== Working data ==

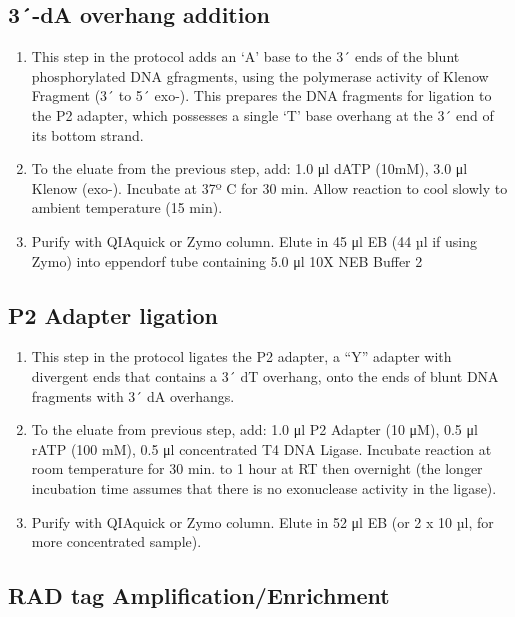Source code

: \documentclass[
  letterpaper,
  DIV=11,
  numbers=noendperiod]{scrreprt}
\providecommand{\tightlist}{%
  \setlength{\itemsep}{0pt}\setlength{\parskip}{0pt}}\usepackage{longtable,booktabs,array}
\begin{document}
\hypertarget{da-overhang-addition-1}{%
\subsection{3´-dA overhang addition}\label{da-overhang-addition-1}}

\begin{enumerate}
\def\labelenumi{\arabic{enumi}.}
\tightlist
\item
  This step in the protocol adds an `A' base to the 3´ ends of the blunt
  phosphorylated DNA gfragments, using the polymerase activity of Klenow
  Fragment (3´ to 5´ exo-). This prepares the DNA fragments for ligation
  to the P2 adapter, which possesses a single `T' base overhang at the
  3´ end of its bottom strand.
\item
  To the eluate from the previous step, add: 1.0 μl dATP (10mM), 3.0 μl
  Klenow (exo-). Incubate at 37º C for 30 min. Allow reaction to cool
  slowly to ambient temperature (15 min).
\item
  Purify with QIAquick or Zymo column. Elute in 45 μl EB (44 µl if using
  Zymo) into eppendorf tube containing 5.0 μl 10X NEB Buffer 2
\end{enumerate}

\hypertarget{p2-adapter-ligation-1}{%
\subsection{P2 Adapter ligation}\label{p2-adapter-ligation-1}}

\begin{enumerate}
\def\labelenumi{\arabic{enumi}.}
\tightlist
\item
  This step in the protocol ligates the P2 adapter, a ``Y'' adapter with
  divergent ends that contains a 3´ dT overhang, onto the ends of blunt
  DNA fragments with 3´ dA overhangs.
\item
  To the eluate from previous step, add: 1.0 μl P2 Adapter (10 μM), 0.5
  μl rATP (100 mM), 0.5 μl concentrated T4 DNA Ligase. Incubate reaction
  at room temperature for 30 min. to 1 hour at RT then overnight (the
  longer incubation time assumes that there is no exonuclease activity
  in the ligase).
\item
  Purify with QIAquick or Zymo column. Elute in 52 μl EB (or 2 x 10 µl,
  for more concentrated sample).
\end{enumerate}

\hypertarget{rad-tag-amplificationenrichment-1}{%
\subsection{RAD tag
Amplification/Enrichment}\label{rad-tag-amplificationenrichment-1}}
\end{document}
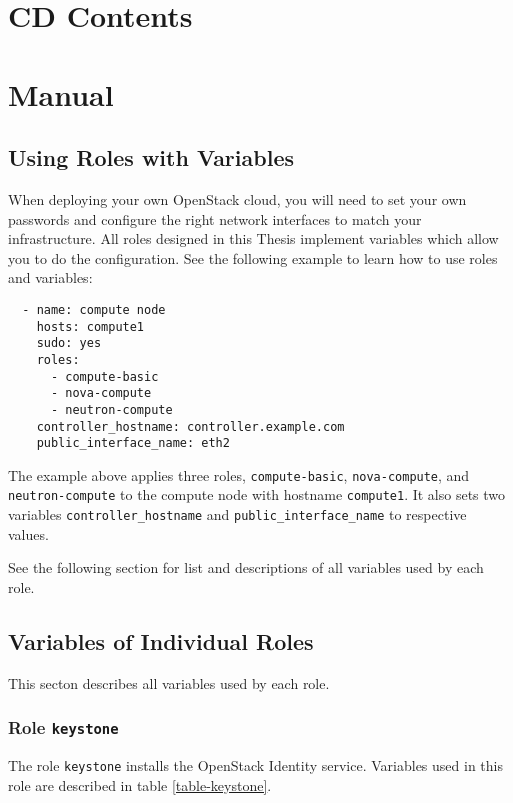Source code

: \chapter{CD Contents}


\chapter{Manual}

\section{Using Roles with Variables}

When deploying your own OpenStack cloud, you will need to set your own passwords and configure the right network interfaces to match your infrastructure. All roles designed in this Thesis implement variables which allow you to do the configuration. See the following example to learn how to use roles and variables:

\begin{lstlisting}
  - name: compute node
    hosts: compute1
    sudo: yes
    roles:
      - compute-basic
      - nova-compute
      - neutron-compute
    controller_hostname: controller.example.com
    public_interface_name: eth2
\end{lstlisting}

The example above applies three roles, \texttt{compute-basic}, \texttt{nova-compute}, and \texttt{neutron-compute} to the compute node with hostname \texttt{compute1}. It also sets two variables \texttt{controller\_hostname} and \texttt{public\_interface\_name} to respective values.

See the following section for list and descriptions of all variables used by each role.

\section{Variables of Individual Roles}

This secton describes all variables used by each role.

\subsection{Role \texttt{keystone}}

The role \texttt{keystone} installs the OpenStack Identity service. Variables used in this role are described in table \ref{table-keystone}.

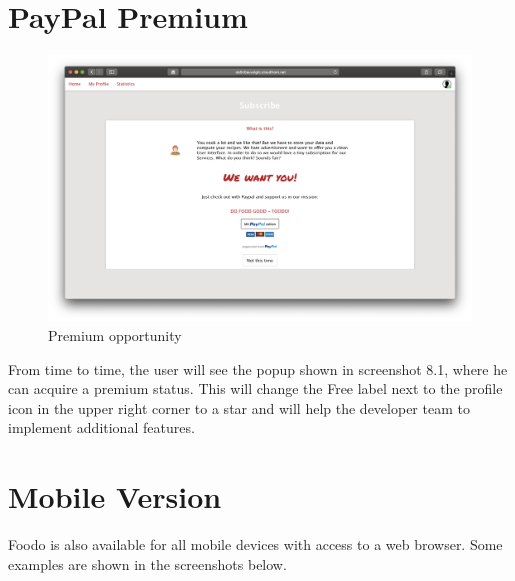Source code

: \section*{PayPal Premium}
\vspace{-2em}
\begin{figure}[H]
	\captionsetup{justification=centering}
	\begin{center}
		\includegraphics[scale=0.25]{Ressourcen/img/screenshots/screenshotR.png}
		\vspace{-3em}
		\caption{Premium opportunity}
	\end{center}
\end{figure}
From time to time, the user will see the popup shown in screenshot 8.1, where he can acquire a premium status. This will change the Free label next to the profile icon in the upper right corner to a star and will help the developer team to implement additional features.

\section*{Mobile Version}
Foodo is also available for all mobile devices with access to a web browser. Some examples are shown in the screenshots below.

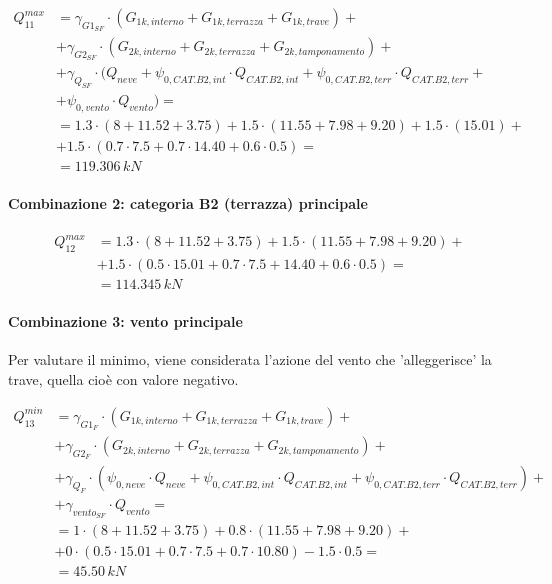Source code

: \begin{align*}
	Q_{11}^{max} &=\gamma_{G1_{SF}}\cdot\left( G_{1k, interno} + G_{1k, terrazza} + G_{1k, trave} \right) +\\
	&+\gamma_{G2_{SF}}\cdot\left( G_{2k, interno} + G_{2k, terrazza} + G_{2k, tamponamento} \right) +\\
	&+\gamma_{Q_{SF}}\cdot (Q_{neve} + \psi_{0,CAT.B2,int}\cdot Q_{CAT.B2,int} + \psi_{0,CAT.B2,terr}\cdot Q_{CAT.B2,terr} +\\
	&+\psi_{0,vento}\cdot Q_{vento}) =\\
	&= 1.3\cdot(8+11.52 + 3.75)	+1.5\cdot(11.55+7.98 + 9.20) + 1.5\cdot(15.01) +\\
	&+1.5\cdot(0.7\cdot7.5+ 0.7\cdot 14.40 + 0.6\cdot 0.5) = \\
	&= 	119.306\,kN
\end{align*}






\paragraph{Combinazione 2: categoria B2 (terrazza) principale}

\begin{align*}
	Q_{12}^{max} &= 1.3\cdot(8+11.52 + 3.75) 
	+1.5\cdot(11.55+7.98 + 9.20) +\\
	&+1.5\cdot(0.5\cdot 15.01 + 0.7\cdot7.5+ 14.40 + 0.6\cdot 0.5) = \\
	&= 	114.345\,kN
\end{align*}

\paragraph{Combinazione 3: vento principale}
Per valutare il minimo, viene considerata l'azione del vento che 'alleggerisce' la trave, quella cioè con valore negativo.

\begin{align*}
	Q_{13}^{min} &=\gamma_{G1_{F}}\cdot\left( G_{1k, interno} + G_{1k, terrazza} + G_{1k, trave} \right) +\\
	&+\gamma_{G2_{F}}\cdot\left( G_{2k, interno} + G_{2k, terrazza} + G_{2k, tamponamento} \right) +\\
	&+\gamma_{Q_{F}}\cdot (\psi_{0,neve}\cdot Q_{neve} + \psi_{0,CAT.B2,int}\cdot Q_{CAT.B2,int} + \psi_{0,CAT.B2,terr}\cdot Q_{CAT.B2,terr}) +\\
	&+ \gamma_{vento_{SF}}\cdot Q_{vento} =\\
	&= 1\cdot(8+11.52 + 3.75) +0.8 \cdot(11.55+7.98 + 9.20) +\\
	&+ 0\cdot(0.5\cdot 15.01 + 0.7\cdot7.5+ 0.7\cdot 10.80) - 1.5\cdot 0.5 = \\
	&= 	45.50\,kN
\end{align*}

===

From the first line to the last, write out the data exactly, omitting any pictures.

Source code

: \documentclass[
  letterpaper,
  DIV=11,
  numbers=noendperiod]{scrreprt}
\providecommand{\tightlist}{%
  \setlength{\itemsep}{0pt}\setlength{\parskip}{0pt}}\usepackage{longtable,booktabs,array}
\begin{document}
\hypertarget{da-overhang-addition-1}{%
\subsection{3´-dA overhang addition}\label{da-overhang-addition-1}}

\begin{enumerate}
\def\labelenumi{\arabic{enumi}.}
\tightlist
\item
  This step in the protocol adds an `A' base to the 3´ ends of the blunt
  phosphorylated DNA gfragments, using the polymerase activity of Klenow
  Fragment (3´ to 5´ exo-). This prepares the DNA fragments for ligation
  to the P2 adapter, which possesses a single `T' base overhang at the
  3´ end of its bottom strand.
\item
  To the eluate from the previous step, add: 1.0 μl dATP (10mM), 3.0 μl
  Klenow (exo-). Incubate at 37º C for 30 min. Allow reaction to cool
  slowly to ambient temperature (15 min).
\item
  Purify with QIAquick or Zymo column. Elute in 45 μl EB (44 µl if using
  Zymo) into eppendorf tube containing 5.0 μl 10X NEB Buffer 2
\end{enumerate}

\hypertarget{p2-adapter-ligation-1}{%
\subsection{P2 Adapter ligation}\label{p2-adapter-ligation-1}}

\begin{enumerate}
\def\labelenumi{\arabic{enumi}.}
\tightlist
\item
  This step in the protocol ligates the P2 adapter, a ``Y'' adapter with
  divergent ends that contains a 3´ dT overhang, onto the ends of blunt
  DNA fragments with 3´ dA overhangs.
\item
  To the eluate from previous step, add: 1.0 μl P2 Adapter (10 μM), 0.5
  μl rATP (100 mM), 0.5 μl concentrated T4 DNA Ligase. Incubate reaction
  at room temperature for 30 min. to 1 hour at RT then overnight (the
  longer incubation time assumes that there is no exonuclease activity
  in the ligase).
\item
  Purify with QIAquick or Zymo column. Elute in 52 μl EB (or 2 x 10 µl,
  for more concentrated sample).
\end{enumerate}

\hypertarget{rad-tag-amplificationenrichment-1}{%
\subsection{RAD tag
Amplification/Enrichment}\label{rad-tag-amplificationenrichment-1}}
\end{document}
Source code

: \chapter{CD Contents}


\chapter{Manual}

\section{Using Roles with Variables}

When deploying your own OpenStack cloud, you will need to set your own passwords and configure the right network interfaces to match your infrastructure. All roles designed in this Thesis implement variables which allow you to do the configuration. See the following example to learn how to use roles and variables:

\begin{lstlisting}
  - name: compute node
    hosts: compute1
    sudo: yes
    roles:
      - compute-basic
      - nova-compute
      - neutron-compute
    controller_hostname: controller.example.com
    public_interface_name: eth2
\end{lstlisting}

The example above applies three roles, \texttt{compute-basic}, \texttt{nova-compute}, and \texttt{neutron-compute} to the compute node with hostname \texttt{compute1}. It also sets two variables \texttt{controller\_hostname} and \texttt{public\_interface\_name} to respective values.

See the following section for list and descriptions of all variables used by each role.

\section{Variables of Individual Roles}

This secton describes all variables used by each role.

\subsection{Role \texttt{keystone}}

The role \texttt{keystone} installs the OpenStack Identity service. Variables used in this role are described in table \ref{table-keystone}.

Source code

: \section*{PayPal Premium}
\vspace{-2em}
\begin{figure}[H]
	\captionsetup{justification=centering}
	\begin{center}
		\includegraphics[scale=0.25]{Ressourcen/img/screenshots/screenshotR.png}
		\vspace{-3em}
		\caption{Premium opportunity}
	\end{center}
\end{figure}
From time to time, the user will see the popup shown in screenshot 8.1, where he can acquire a premium status. This will change the Free label next to the profile icon in the upper right corner to a star and will help the developer team to implement additional features.

\section*{Mobile Version}
Foodo is also available for all mobile devices with access to a web browser. Some examples are shown in the screenshots below.

Source code

: \begin{align*}
	Q_{11}^{max} &=\gamma_{G1_{SF}}\cdot\left( G_{1k, interno} + G_{1k, terrazza} + G_{1k, trave} \right) +\\
	&+\gamma_{G2_{SF}}\cdot\left( G_{2k, interno} + G_{2k, terrazza} + G_{2k, tamponamento} \right) +\\
	&+\gamma_{Q_{SF}}\cdot (Q_{neve} + \psi_{0,CAT.B2,int}\cdot Q_{CAT.B2,int} + \psi_{0,CAT.B2,terr}\cdot Q_{CAT.B2,terr} +\\
	&+\psi_{0,vento}\cdot Q_{vento}) =\\
	&= 1.3\cdot(8+11.52 + 3.75)	+1.5\cdot(11.55+7.98 + 9.20) + 1.5\cdot(15.01) +\\
	&+1.5\cdot(0.7\cdot7.5+ 0.7\cdot 14.40 + 0.6\cdot 0.5) = \\
	&= 	119.306\,kN
\end{align*}






\paragraph{Combinazione 2: categoria B2 (terrazza) principale}

\begin{align*}
	Q_{12}^{max} &= 1.3\cdot(8+11.52 + 3.75) 
	+1.5\cdot(11.55+7.98 + 9.20) +\\
	&+1.5\cdot(0.5\cdot 15.01 + 0.7\cdot7.5+ 14.40 + 0.6\cdot 0.5) = \\
	&= 	114.345\,kN
\end{align*}

\paragraph{Combinazione 3: vento principale}
Per valutare il minimo, viene considerata l'azione del vento che 'alleggerisce' la trave, quella cioè con valore negativo.

\begin{align*}
	Q_{13}^{min} &=\gamma_{G1_{F}}\cdot\left( G_{1k, interno} + G_{1k, terrazza} + G_{1k, trave} \right) +\\
	&+\gamma_{G2_{F}}\cdot\left( G_{2k, interno} + G_{2k, terrazza} + G_{2k, tamponamento} \right) +\\
	&+\gamma_{Q_{F}}\cdot (\psi_{0,neve}\cdot Q_{neve} + \psi_{0,CAT.B2,int}\cdot Q_{CAT.B2,int} + \psi_{0,CAT.B2,terr}\cdot Q_{CAT.B2,terr}) +\\
	&+ \gamma_{vento_{SF}}\cdot Q_{vento} =\\
	&= 1\cdot(8+11.52 + 3.75) +0.8 \cdot(11.55+7.98 + 9.20) +\\
	&+ 0\cdot(0.5\cdot 15.01 + 0.7\cdot7.5+ 0.7\cdot 10.80) - 1.5\cdot 0.5 = \\
	&= 	45.50\,kN
\end{align*}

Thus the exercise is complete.